For the records below, report how many lines include the string "import", leaving out everything except the number.
######
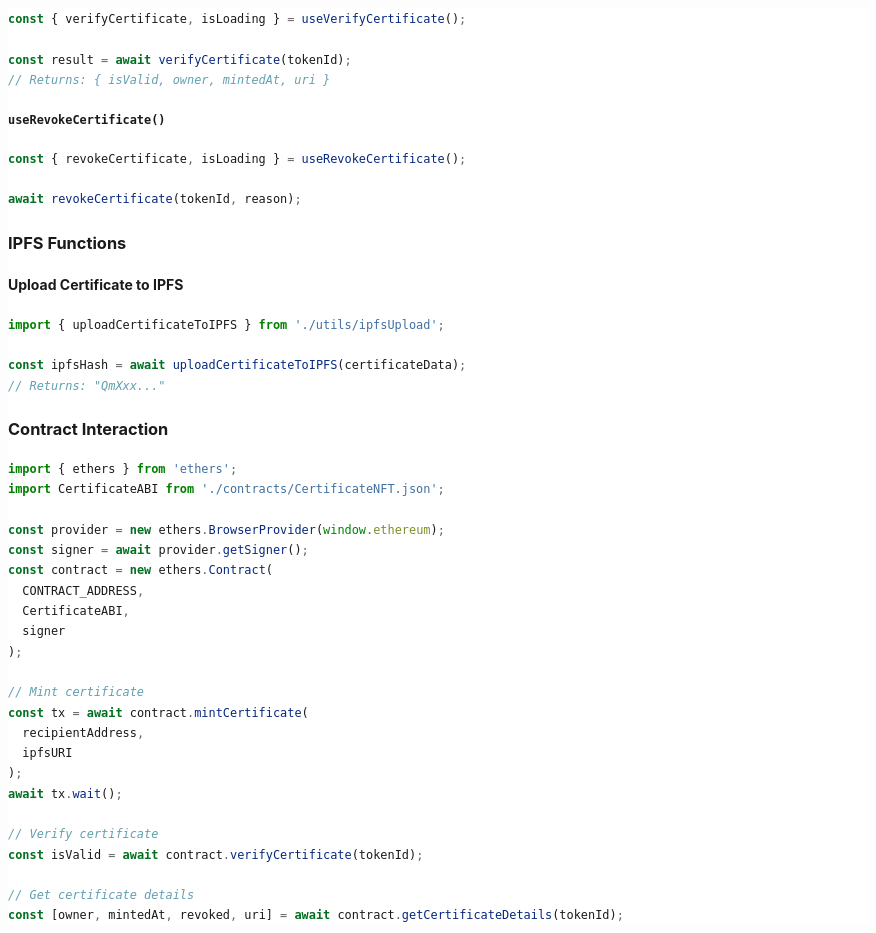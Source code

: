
 ```javascript
const { verifyCertificate, isLoading } = useVerifyCertificate();

const result = await verifyCertificate(tokenId);
// Returns: { isValid, owner, mintedAt, uri }
```

#### `useRevokeCertificate()`

```javascript
const { revokeCertificate, isLoading } = useRevokeCertificate();

await revokeCertificate(tokenId, reason);
```

### IPFS Functions

#### Upload Certificate to IPFS

```javascript
import { uploadCertificateToIPFS } from './utils/ipfsUpload';

const ipfsHash = await uploadCertificateToIPFS(certificateData);
// Returns: "QmXxx..."
```

### Contract Interaction

```javascript
import { ethers } from 'ethers';
import CertificateABI from './contracts/CertificateNFT.json';

const provider = new ethers.BrowserProvider(window.ethereum);
const signer = await provider.getSigner();
const contract = new ethers.Contract(
  CONTRACT_ADDRESS,
  CertificateABI,
  signer
);

// Mint certificate
const tx = await contract.mintCertificate(
  recipientAddress,
  ipfsURI
);
await tx.wait();

// Verify certificate
const isValid = await contract.verifyCertificate(tokenId);

// Get certificate details
const [owner, mintedAt, revoked, uri] = await contract.getCertificateDetails(tokenId);
```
######
▸ **Problem solution**
3